[YOUR OBJECTIVE]
The listing below should be written out word for word, with its pictures removed.

= Beginning of Section =

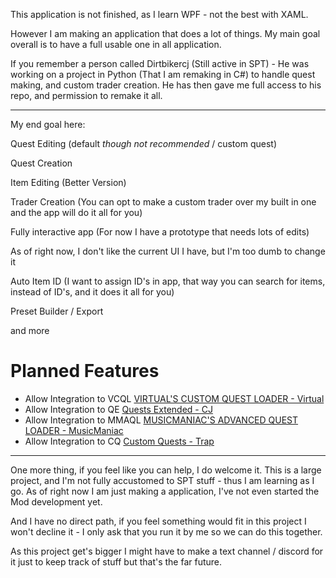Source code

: This application is not finished, as I learn WPF - not the best with XAML.

However I am making an application that does a lot of things.
My main goal overall is to have a full usable one in all application.

If you remember a person called Dirtbikercj (Still active in SPT) - He was working on a project in Python (That I am remaking in C#) to handle quest making, and custom trader creation.
He has then gave me full access to his repo, and permission to remake it all.

---
My end goal here:

Quest Editing (default *though not recommended* / custom quest)

Quest Creation

Item Editing (Better Version)

Trader Creation (You can opt to make a custom trader over my built in one and the app will do it all for you)

Fully interactive app (For now I have a prototype that needs lots of edits)

As of right now, I don't like the current UI I have, but I'm too dumb to change it

Auto Item ID (I want to assign ID's in app, that way you can search for items, instead of ID's, and it does it all for you)

Preset Builder / Export

and more

# Planned Features

- Allow Integration to VCQL [VIRTUAL'S CUSTOM QUEST LOADER - Virtual](https://hub.sp-tarkov.com/files/file/885-virtual-s-custom-quest-loader/)
- Allow Integration to QE [Quests Extended - CJ](https://hub.sp-tarkov.com/files/file/2283-quests-extended/)
- Allow Integration to MMAQL [MUSICMANIAC'S ADVANCED QUEST LOADER - MusicManiac](https://hub.sp-tarkov.com/files/file/1719-musicmaniac-s-advanced-quest-loader-mmaql/)
- Allow Integration to CQ [Custom Quests - Trap](https://hub.sp-tarkov.com/files/file/588-custom-quests/)

---

One more thing, if you feel like you can help, I do welcome it.
This is a large project, and I'm not fully accustomed to SPT stuff - thus I am learning as I go.
As of right now I am just making a application, I've not even started the Mod development yet.

And I have no direct path, if you feel something would fit in this project I won't decline it - I only ask that you run it by me so we can do this together.

As this project get's bigger I might have to make a text channel / discord for it just to keep track of stuff but that's the far future.
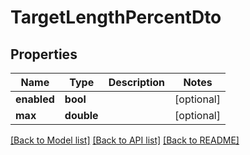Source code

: # TargetLengthPercentDto

## Properties
Name | Type | Description | Notes
------------ | ------------- | ------------- | -------------
**enabled** | **bool** |  | [optional] 
**max** | **double** |  | [optional] 

[[Back to Model list]](../README.md#documentation-for-models) [[Back to API list]](../README.md#documentation-for-api-endpoints) [[Back to README]](../README.md)


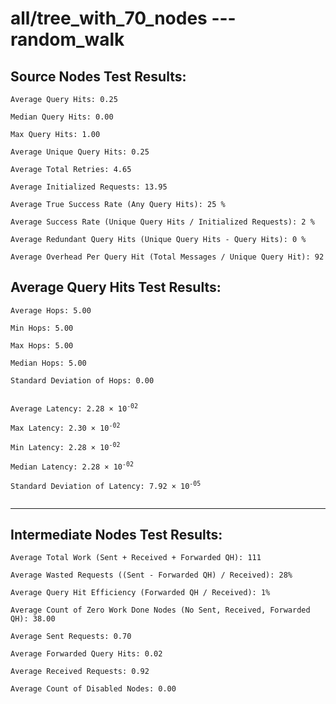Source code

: # all/tree_with_70_nodes --- random_walk
## Source Nodes Test Results:
	Average Query Hits: 0.25

	Median Query Hits: 0.00

	Max Query Hits: 1.00

	Average Unique Query Hits: 0.25

	Average Total Retries: 4.65

	Average Initialized Requests: 13.95

	Average True Success Rate (Any Query Hits): 25 %

	Average Success Rate (Unique Query Hits / Initialized Requests): 2 %

	Average Redundant Query Hits (Unique Query Hits - Query Hits): 0 %

	Average Overhead Per Query Hit (Total Messages / Unique Query Hit): 92



## Average Query Hits Test Results:
<pre><code>Average Hops: 5.00

Min Hops: 5.00

Max Hops: 5.00

Median Hops: 5.00

Standard Deviation of Hops: 0.00


Average Latency: 2.28 × 10<sup>-02</sup>

Max Latency: 2.30 × 10<sup>-02</sup>

Min Latency: 2.28 × 10<sup>-02</sup>

Median Latency: 2.28 × 10<sup>-02</sup>

Standard Deviation of Latency: 7.92 × 10<sup>-05</sup>

</code></pre>

---------------------------------------------
## Intermediate Nodes Test Results:

	Average Total Work (Sent + Received + Forwarded QH): 111

	Average Wasted Requests ((Sent - Forwarded QH) / Received): 28%

	Average Query Hit Efficiency (Forwarded QH / Received): 1%

	Average Count of Zero Work Done Nodes (No Sent, Received, Forwarded QH): 38.00

	Average Sent Requests: 0.70

	Average Forwarded Query Hits: 0.02

	Average Received Requests: 0.92

	Average Count of Disabled Nodes: 0.00


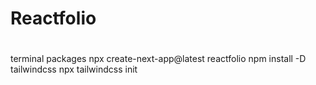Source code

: # Reactfolio


#
terminal packages
npx create-next-app@latest reactfolio
npm install -D tailwindcss
npx tailwindcss init
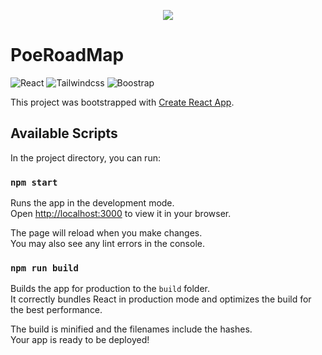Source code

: <p align="center"><img src="https://user-images.githubusercontent.com/1927030/187444832-dfa8d8b9-7fdc-4895-8478-b1915afbd728.png"/></p>

# PoeRoadMap
![React](https://img.shields.io/badge/Code-React-blue?style=for-the-badge&logo=react)
![Tailwindcss](https://img.shields.io/badge/CSS-Tailwindcss-blue?style=for-the-badge&logo=tailwindcss)
![Boostrap](https://img.shields.io/badge/CSS-Bootstrap-7952b3?style=for-the-badge&logo=bootstrap)

This project was bootstrapped with [Create React App](https://github.com/facebook/create-react-app).


## Available Scripts

In the project directory, you can run:

### `npm start`

Runs the app in the development mode.\
Open [http://localhost:3000](http://localhost:3000) to view it in your browser.

The page will reload when you make changes.\
You may also see any lint errors in the console.

### `npm run build`

Builds the app for production to the `build` folder.\
It correctly bundles React in production mode and optimizes the build for the best performance.

The build is minified and the filenames include the hashes.\
Your app is ready to be deployed!


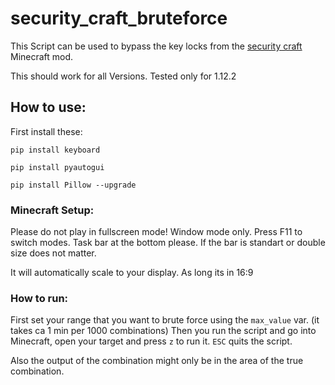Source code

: # security_craft_bruteforce

This Script can be used to bypass the key locks from the [security craft](https://www.curseforge.com/minecraft/mc-mods/security-craft) Minecraft mod.

This should work for all Versions. Tested only for 1.12.2

## How to use:
First install these:

`pip install keyboard`

`pip install pyautogui`

`pip install Pillow --upgrade`


### Minecraft Setup:
Please do not play in fullscreen mode! Window mode only. Press F11 to switch modes. 
Task bar at the bottom please. If the bar is standart or double size does not matter. 

It will automatically scale to your display. As long its in 16:9

### How to run:
First set your range that you want to brute force using the `max_value` var. (it takes ca 1 min per 1000 combinations)
Then you run the script and go into Minecraft, open your target and press `z` to run it. `ESC` quits the script. 

Also the output of the combination might only be in the area of the true combination.
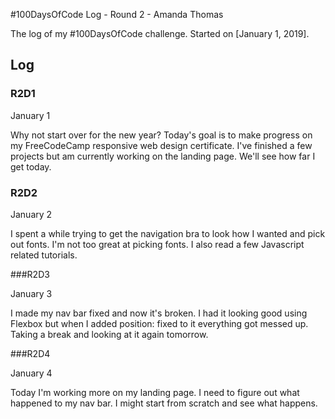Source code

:  #100DaysOfCode Log - Round 2 - Amanda Thomas

The log of my #100DaysOfCode challenge. Started on [January 1, 2019].

## Log

### R2D1 

January 1

Why not start over for the new year? Today's goal is to make progress on my FreeCodeCamp responsive web design certificate. I've finished a few projects but am currently working on the landing page. We'll see how far I get today.

### R2D2

January 2

I spent a while trying to get the navigation bra to look how I wanted and pick out fonts. I'm not too great at picking fonts. I also read a few Javascript related tutorials.

###R2D3

January 3

I made my nav bar fixed and now it's broken. I had it looking good using Flexbox but when I added position: fixed to it everything got messed up. Taking a break and looking at it again tomorrow.

###R2D4

January 4

Today I'm working more on my landing page. I need to figure out what happened to my nav bar. I might start from scratch and see what happens.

= End of Section =

[SOLUTION TO THIS EXERCISE]
Source code

: This application is not finished, as I learn WPF - not the best with XAML.

However I am making an application that does a lot of things.
My main goal overall is to have a full usable one in all application.

If you remember a person called Dirtbikercj (Still active in SPT) - He was working on a project in Python (That I am remaking in C#) to handle quest making, and custom trader creation.
He has then gave me full access to his repo, and permission to remake it all.

---
My end goal here:

Quest Editing (default *though not recommended* / custom quest)

Quest Creation

Item Editing (Better Version)

Trader Creation (You can opt to make a custom trader over my built in one and the app will do it all for you)

Fully interactive app (For now I have a prototype that needs lots of edits)

As of right now, I don't like the current UI I have, but I'm too dumb to change it

Auto Item ID (I want to assign ID's in app, that way you can search for items, instead of ID's, and it does it all for you)

Preset Builder / Export

and more

# Planned Features

- Allow Integration to VCQL [VIRTUAL'S CUSTOM QUEST LOADER - Virtual](https://hub.sp-tarkov.com/files/file/885-virtual-s-custom-quest-loader/)
- Allow Integration to QE [Quests Extended - CJ](https://hub.sp-tarkov.com/files/file/2283-quests-extended/)
- Allow Integration to MMAQL [MUSICMANIAC'S ADVANCED QUEST LOADER - MusicManiac](https://hub.sp-tarkov.com/files/file/1719-musicmaniac-s-advanced-quest-loader-mmaql/)
- Allow Integration to CQ [Custom Quests - Trap](https://hub.sp-tarkov.com/files/file/588-custom-quests/)

---

One more thing, if you feel like you can help, I do welcome it.
This is a large project, and I'm not fully accustomed to SPT stuff - thus I am learning as I go.
As of right now I am just making a application, I've not even started the Mod development yet.

And I have no direct path, if you feel something would fit in this project I won't decline it - I only ask that you run it by me so we can do this together.

As this project get's bigger I might have to make a text channel / discord for it just to keep track of stuff but that's the far future.
Source code

: # TargetLengthPercentDto

## Properties
Name | Type | Description | Notes
------------ | ------------- | ------------- | -------------
**enabled** | **bool** |  | [optional] 
**max** | **double** |  | [optional] 

[[Back to Model list]](../README.md#documentation-for-models) [[Back to API list]](../README.md#documentation-for-api-endpoints) [[Back to README]](../README.md)


Source code

: # all/tree_with_70_nodes --- random_walk
## Source Nodes Test Results:
	Average Query Hits: 0.25

	Median Query Hits: 0.00

	Max Query Hits: 1.00

	Average Unique Query Hits: 0.25

	Average Total Retries: 4.65

	Average Initialized Requests: 13.95

	Average True Success Rate (Any Query Hits): 25 %

	Average Success Rate (Unique Query Hits / Initialized Requests): 2 %

	Average Redundant Query Hits (Unique Query Hits - Query Hits): 0 %

	Average Overhead Per Query Hit (Total Messages / Unique Query Hit): 92



## Average Query Hits Test Results:
<pre><code>Average Hops: 5.00

Min Hops: 5.00

Max Hops: 5.00

Median Hops: 5.00

Standard Deviation of Hops: 0.00


Average Latency: 2.28 × 10<sup>-02</sup>

Max Latency: 2.30 × 10<sup>-02</sup>

Min Latency: 2.28 × 10<sup>-02</sup>

Median Latency: 2.28 × 10<sup>-02</sup>

Standard Deviation of Latency: 7.92 × 10<sup>-05</sup>

</code></pre>

---------------------------------------------
## Intermediate Nodes Test Results:

	Average Total Work (Sent + Received + Forwarded QH): 111

	Average Wasted Requests ((Sent - Forwarded QH) / Received): 28%

	Average Query Hit Efficiency (Forwarded QH / Received): 1%

	Average Count of Zero Work Done Nodes (No Sent, Received, Forwarded QH): 38.00

	Average Sent Requests: 0.70

	Average Forwarded Query Hits: 0.02

	Average Received Requests: 0.92

	Average Count of Disabled Nodes: 0.00


Source code

: # Reactfolio


#
terminal packages
npx create-next-app@latest reactfolio
npm install -D tailwindcss
npx tailwindcss init
Source code

: <p align="center"><img src="https://user-images.githubusercontent.com/1927030/187444832-dfa8d8b9-7fdc-4895-8478-b1915afbd728.png"/></p>

# PoeRoadMap
![React](https://img.shields.io/badge/Code-React-blue?style=for-the-badge&logo=react)
![Tailwindcss](https://img.shields.io/badge/CSS-Tailwindcss-blue?style=for-the-badge&logo=tailwindcss)
![Boostrap](https://img.shields.io/badge/CSS-Bootstrap-7952b3?style=for-the-badge&logo=bootstrap)

This project was bootstrapped with [Create React App](https://github.com/facebook/create-react-app).


## Available Scripts

In the project directory, you can run:

### `npm start`

Runs the app in the development mode.\
Open [http://localhost:3000](http://localhost:3000) to view it in your browser.

The page will reload when you make changes.\
You may also see any lint errors in the console.

### `npm run build`

Builds the app for production to the `build` folder.\
It correctly bundles React in production mode and optimizes the build for the best performance.

The build is minified and the filenames include the hashes.\
Your app is ready to be deployed!


Source code

: # security_craft_bruteforce

This Script can be used to bypass the key locks from the [security craft](https://www.curseforge.com/minecraft/mc-mods/security-craft) Minecraft mod.

This should work for all Versions. Tested only for 1.12.2

## How to use:
First install these:

`pip install keyboard`

`pip install pyautogui`

`pip install Pillow --upgrade`


### Minecraft Setup:
Please do not play in fullscreen mode! Window mode only. Press F11 to switch modes. 
Task bar at the bottom please. If the bar is standart or double size does not matter. 

It will automatically scale to your display. As long its in 16:9

### How to run:
First set your range that you want to brute force using the `max_value` var. (it takes ca 1 min per 1000 combinations)
Then you run the script and go into Minecraft, open your target and press `z` to run it. `ESC` quits the script. 

Also the output of the combination might only be in the area of the true combination.
Source code

:  #100DaysOfCode Log - Round 2 - Amanda Thomas

The log of my #100DaysOfCode challenge. Started on [January 1, 2019].

## Log

### R2D1 

January 1

Why not start over for the new year? Today's goal is to make progress on my FreeCodeCamp responsive web design certificate. I've finished a few projects but am currently working on the landing page. We'll see how far I get today.

### R2D2

January 2

I spent a while trying to get the navigation bra to look how I wanted and pick out fonts. I'm not too great at picking fonts. I also read a few Javascript related tutorials.

###R2D3

January 3

I made my nav bar fixed and now it's broken. I had it looking good using Flexbox but when I added position: fixed to it everything got messed up. Taking a break and looking at it again tomorrow.

###R2D4

January 4

Today I'm working more on my landing page. I need to figure out what happened to my nav bar. I might start from scratch and see what happens.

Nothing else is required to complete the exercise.